Baekhyun menyesali takdir, mengapa mobil mewah bercat perak itu harus menghantam Chanyeol setahun lalu. Walau pengemudi mobil itu bertanggung jawab, takdir tetap tak bisa dirubah. Chanyeol tetap tak sadarkan diri. Ia hanya terus berdoa agar Chanyeol dapat kembali menyanyikan lagu-lagu kesukaannya, atau bertingkah lucu untuk membuat Baekhyun tertawa terbahak-bahak, dan memeluknya. Mengecup bibirnya lembut, atau mengusap surai kecoklatannya. Baekhyun merindukan semua itu.
Baekhyun merindukan saat-saat dimana ia bisa bersandar di pelukan Chanyeol yang hangat itu.
Baekhyun sudah bertekad tidak akan membuat Chanyeol merasa bersalah karena melihat dirinya menangis di hari jadi dua tahun hubungan mereka itu. Karenanya, Baekhyun menghela nafasnya panjang dan tersenyum. Ia kembali duduk di kursi tadi.
"Um… Aku mempunyai hadiah untukmu. Dengarkan dengan baik, ya?"
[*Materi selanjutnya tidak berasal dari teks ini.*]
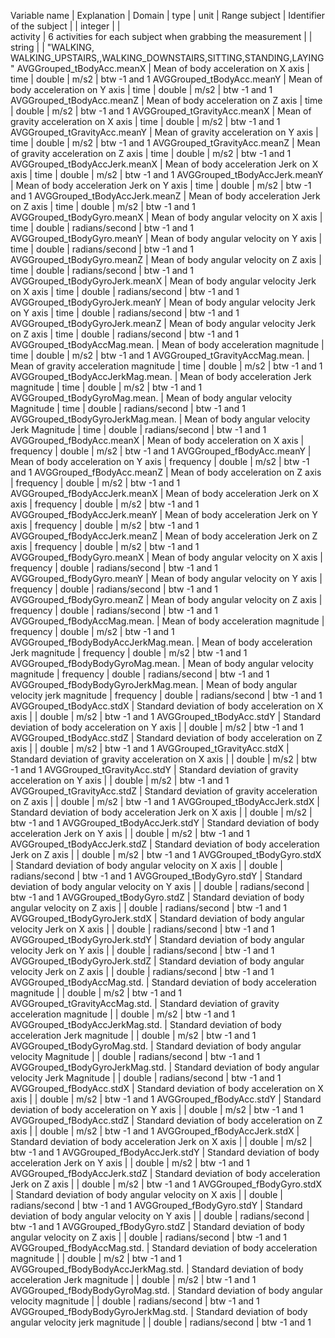Variable name	|	Explanation	|	Domain	|	type	|	unit	|	Range
subject	|	Identifier of the subject	|		|	integer	|		|	
activity	|	6 activities for each  subject when grabbing the measurement	|		|	string	|		|	"WALKING, WALKING_UPSTAIRS,,WALKING_DOWNSTAIRS,SITTING,STANDING,LAYING
"
AVGGrouped_tBodyAcc.meanX	|	Mean of body acceleration on X axis	|	time	|	double	|	m/s2	|	btw -1 and 1
AVGGrouped_tBodyAcc.meanY	|	Mean of body acceleration on Y axis	|	time	|	double	|	m/s2	|	btw -1 and 1
AVGGrouped_tBodyAcc.meanZ	|	Mean of body acceleration on Z axis	|	time	|	double	|	m/s2	|	btw -1 and 1
AVGGrouped_tGravityAcc.meanX	|	Mean of gravity acceleration on X axis	|	time	|	double	|	m/s2	|	btw -1 and 1
AVGGrouped_tGravityAcc.meanY	|	Mean of gravity acceleration on Y axis	|	time	|	double	|	m/s2	|	btw -1 and 1
AVGGrouped_tGravityAcc.meanZ	|	Mean of gravity acceleration on Z axis	|	time	|	double	|	m/s2	|	btw -1 and 1
AVGGrouped_tBodyAccJerk.meanX	|	Mean of body acceleration Jerk on X axis	|	time	|	double	|	m/s2	|	btw -1 and 1
AVGGrouped_tBodyAccJerk.meanY	|	Mean of body acceleration Jerk on Y axis	|	time	|	double	|	m/s2	|	btw -1 and 1
AVGGrouped_tBodyAccJerk.meanZ	|	Mean of body acceleration Jerk on Z axis	|	time	|	double	|	m/s2	|	btw -1 and 1
AVGGrouped_tBodyGyro.meanX	|	Mean of body angular velocity on X axis	|	time	|	double	|	radians/second	|	btw -1 and 1
AVGGrouped_tBodyGyro.meanY	|	Mean of body angular velocity on Y axis	|	time	|	double	|	radians/second	|	btw -1 and 1
AVGGrouped_tBodyGyro.meanZ	|	Mean of body angular velocity on Z axis	|	time	|	double	|	radians/second	|	btw -1 and 1
AVGGrouped_tBodyGyroJerk.meanX	|	Mean of body angular velocity Jerk  on X axis	|	time	|	double	|	radians/second	|	btw -1 and 1
AVGGrouped_tBodyGyroJerk.meanY	|	Mean of body angular velocity Jerk  on Y axis	|	time	|	double	|	radians/second	|	btw -1 and 1
AVGGrouped_tBodyGyroJerk.meanZ	|	Mean of body angular velocity Jerk  on Z axis	|	time	|	double	|	radians/second	|	btw -1 and 1
AVGGrouped_tBodyAccMag.mean.	|	Mean of body acceleration magnitude	|	time	|	double	|	m/s2	|	btw -1 and 1
AVGGrouped_tGravityAccMag.mean.	|	Mean of gravity acceleration magnitude	|	time	|	double	|	m/s2	|	btw -1 and 1
AVGGrouped_tBodyAccJerkMag.mean.	|	Mean of body acceleration Jerk magnitude	|	time	|	double	|	m/s2	|	btw -1 and 1
AVGGrouped_tBodyGyroMag.mean.	|	Mean of body angular velocity Magnitude	|	time	|	double	|	radians/second	|	btw -1 and 1
AVGGrouped_tBodyGyroJerkMag.mean.	|	Mean of body angular velocity Jerk Magnitude	|	time	|	double	|	radians/second	|	btw -1 and 1
AVGGrouped_fBodyAcc.meanX	|	Mean of body acceleration on X axis	|	frequency	|	double	|	m/s2	|	btw -1 and 1
AVGGrouped_fBodyAcc.meanY	|	Mean of body acceleration on Y axis	|	frequency	|	double	|	m/s2	|	btw -1 and 1
AVGGrouped_fBodyAcc.meanZ	|	Mean of body acceleration on Z axis	|	frequency	|	double	|	m/s2	|	btw -1 and 1
AVGGrouped_fBodyAccJerk.meanX	|	Mean of body acceleration Jerk on X axis	|	frequency	|	double	|	m/s2	|	btw -1 and 1
AVGGrouped_fBodyAccJerk.meanY	|	Mean of body acceleration Jerk on Y axis	|	frequency	|	double	|	m/s2	|	btw -1 and 1
AVGGrouped_fBodyAccJerk.meanZ	|	Mean of body acceleration Jerk on Z axis	|	frequency	|	double	|	m/s2	|	btw -1 and 1
AVGGrouped_fBodyGyro.meanX	|	Mean of body angular velocity on X axis	|	frequency	|	double	|	radians/second	|	btw -1 and 1
AVGGrouped_fBodyGyro.meanY	|	Mean of body angular velocity on Y axis	|	frequency	|	double	|	radians/second	|	btw -1 and 1
AVGGrouped_fBodyGyro.meanZ	|	Mean of body angular velocity on Z axis	|	frequency	|	double	|	radians/second	|	btw -1 and 1
AVGGrouped_fBodyAccMag.mean.	|	Mean of body acceleration magnitude	|	frequency	|	double	|	m/s2	|	btw -1 and 1
AVGGrouped_fBodyBodyAccJerkMag.mean.	|	Mean of body acceleration Jerk magnitude	|	frequency	|	double	|	m/s2	|	btw -1 and 1
AVGGrouped_fBodyBodyGyroMag.mean.	|	Mean of body angular velocity magnitude	|	frequency	|	double	|	radians/second	|	btw -1 and 1
AVGGrouped_fBodyBodyGyroJerkMag.mean.	|	Mean of body angular velocity jerk magnitude	|	frequency	|	double	|	radians/second	|	btw -1 and 1
AVGGrouped_tBodyAcc.stdX	|	Standard deviation of body acceleration on X axis	|		|	double	|	m/s2	|	btw -1 and 1
AVGGrouped_tBodyAcc.stdY	|	Standard deviation of body acceleration on Y axis	|		|	double	|	m/s2	|	btw -1 and 1
AVGGrouped_tBodyAcc.stdZ	|	Standard deviation of body acceleration on Z axis	|		|	double	|	m/s2	|	btw -1 and 1
AVGGrouped_tGravityAcc.stdX	|	Standard deviation of gravity acceleration on X axis	|		|	double	|	m/s2	|	btw -1 and 1
AVGGrouped_tGravityAcc.stdY	|	Standard deviation of gravity acceleration on Y axis	|		|	double	|	m/s2	|	btw -1 and 1
AVGGrouped_tGravityAcc.stdZ	|	Standard deviation of gravity acceleration on Z axis	|		|	double	|	m/s2	|	btw -1 and 1
AVGGrouped_tBodyAccJerk.stdX	|	Standard deviation of body acceleration Jerk on X axis	|		|	double	|	m/s2	|	btw -1 and 1
AVGGrouped_tBodyAccJerk.stdY	|	Standard deviation of body acceleration Jerk on Y axis	|		|	double	|	m/s2	|	btw -1 and 1
AVGGrouped_tBodyAccJerk.stdZ	|	Standard deviation of body acceleration Jerk on Z axis	|		|	double	|	m/s2	|	btw -1 and 1
AVGGrouped_tBodyGyro.stdX	|	Standard deviation of body angular velocity on X axis	|		|	double	|	radians/second	|	btw -1 and 1
AVGGrouped_tBodyGyro.stdY	|	Standard deviation of body angular velocity on Y axis	|		|	double	|	radians/second	|	btw -1 and 1
AVGGrouped_tBodyGyro.stdZ	|	Standard deviation of body angular velocity on Z axis	|		|	double	|	radians/second	|	btw -1 and 1
AVGGrouped_tBodyGyroJerk.stdX	|	Standard deviation of body angular velocity Jerk  on X axis	|		|	double	|	radians/second	|	btw -1 and 1
AVGGrouped_tBodyGyroJerk.stdY	|	Standard deviation of body angular velocity Jerk  on Y axis	|		|	double	|	radians/second	|	btw -1 and 1
AVGGrouped_tBodyGyroJerk.stdZ	|	Standard deviation of body angular velocity Jerk  on Z axis	|		|	double	|	radians/second	|	btw -1 and 1
AVGGrouped_tBodyAccMag.std.	|	Standard deviation of body acceleration magnitude	|		|	double	|	m/s2	|	btw -1 and 1
AVGGrouped_tGravityAccMag.std.	|	Standard deviation of gravity acceleration magnitude	|		|	double	|	m/s2	|	btw -1 and 1
AVGGrouped_tBodyAccJerkMag.std.	|	Standard deviation of body acceleration Jerk magnitude	|		|	double	|	m/s2	|	btw -1 and 1
AVGGrouped_tBodyGyroMag.std.	|	Standard deviation of body angular velocity Magnitude	|		|	double	|	radians/second	|	btw -1 and 1
AVGGrouped_tBodyGyroJerkMag.std.	|	Standard deviation of body angular velocity Jerk Magnitude	|		|	double	|	radians/second	|	btw -1 and 1
AVGGrouped_fBodyAcc.stdX	|	Standard deviation of body acceleration on X axis	|		|	double	|	m/s2	|	btw -1 and 1
AVGGrouped_fBodyAcc.stdY	|	Standard deviation of body acceleration on Y axis	|		|	double	|	m/s2	|	btw -1 and 1
AVGGrouped_fBodyAcc.stdZ	|	Standard deviation of body acceleration on Z axis	|		|	double	|	m/s2	|	btw -1 and 1
AVGGrouped_fBodyAccJerk.stdX	|	Standard deviation of body acceleration Jerk on X axis	|		|	double	|	m/s2	|	btw -1 and 1
AVGGrouped_fBodyAccJerk.stdY	|	Standard deviation of body acceleration Jerk on Y axis	|		|	double	|	m/s2	|	btw -1 and 1
AVGGrouped_fBodyAccJerk.stdZ	|	Standard deviation of body acceleration Jerk on Z axis	|		|	double	|	m/s2	|	btw -1 and 1
AVGGrouped_fBodyGyro.stdX	|	Standard deviation of body angular velocity on X axis	|		|	double	|	radians/second	|	btw -1 and 1
AVGGrouped_fBodyGyro.stdY	|	Standard deviation of body angular velocity on Y axis	|		|	double	|	radians/second	|	btw -1 and 1
AVGGrouped_fBodyGyro.stdZ	|	Standard deviation of body angular velocity on Z axis	|		|	double	|	radians/second	|	btw -1 and 1
AVGGrouped_fBodyAccMag.std.	|	Standard deviation of body acceleration magnitude	|		|	double	|	m/s2	|	btw -1 and 1
AVGGrouped_fBodyBodyAccJerkMag.std.	|	Standard deviation of body acceleration Jerk magnitude	|		|	double	|	m/s2	|	btw -1 and 1
AVGGrouped_fBodyBodyGyroMag.std.	|	Standard deviation of body angular velocity magnitude	|		|	double	|	radians/second	|	btw -1 and 1
AVGGrouped_fBodyBodyGyroJerkMag.std.	|	Standard deviation of body angular velocity jerk magnitude	|		|	double	|	radians/second	|	btw -1 and 1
Baekhyun berdehem dan menggenggam jemari Chanyeol erat, kemudian mulai mengeluarkan suara merdunya.
.
같은나라에태어나서, 같은언어로말을해서,
참행운이야, 참다행이야
세상에당연한건없어
괜찮은옷을입었던날
그렇게너를만났던건 lucky
나착하게살아서그래
나의 처음이 너라서
이 노래 주인공이 너라서
나 이렇게 웃잖아 너만 보라구
너 지금 나만 보고 있니?
내게 꿈이 또 생겼어
더 멋진 남자가 되겠어
날 보는 네 두 눈은 그 무엇보다
날 다시 뛰게 만드니까
so lucky, my love.
So lucky to have you,
So lucky to be your love, I am. hmm~
.
Baekhyun tersenyum, baru lima menit ia berada di kamar ini, dan tentu saja ia belum merasa puas.
"Bagaimana? Aku yang menulis lagu itu," Baekhyun terkekeh, menggenggam jemari Chanyeol lebih erat. "Sebenarnya Kyungsoo juga membantuku, sih. Aku masih merasa payah dalam menyanyi, Kyungsoo memang benar-benar hebat."
.
Que sera sera.
.
Baekhyun benar-benar merasa tertekan, kapan kiranya Chanyeol bangun dan kembali memuji suaranya yang benar-benar disukai kekasihnya.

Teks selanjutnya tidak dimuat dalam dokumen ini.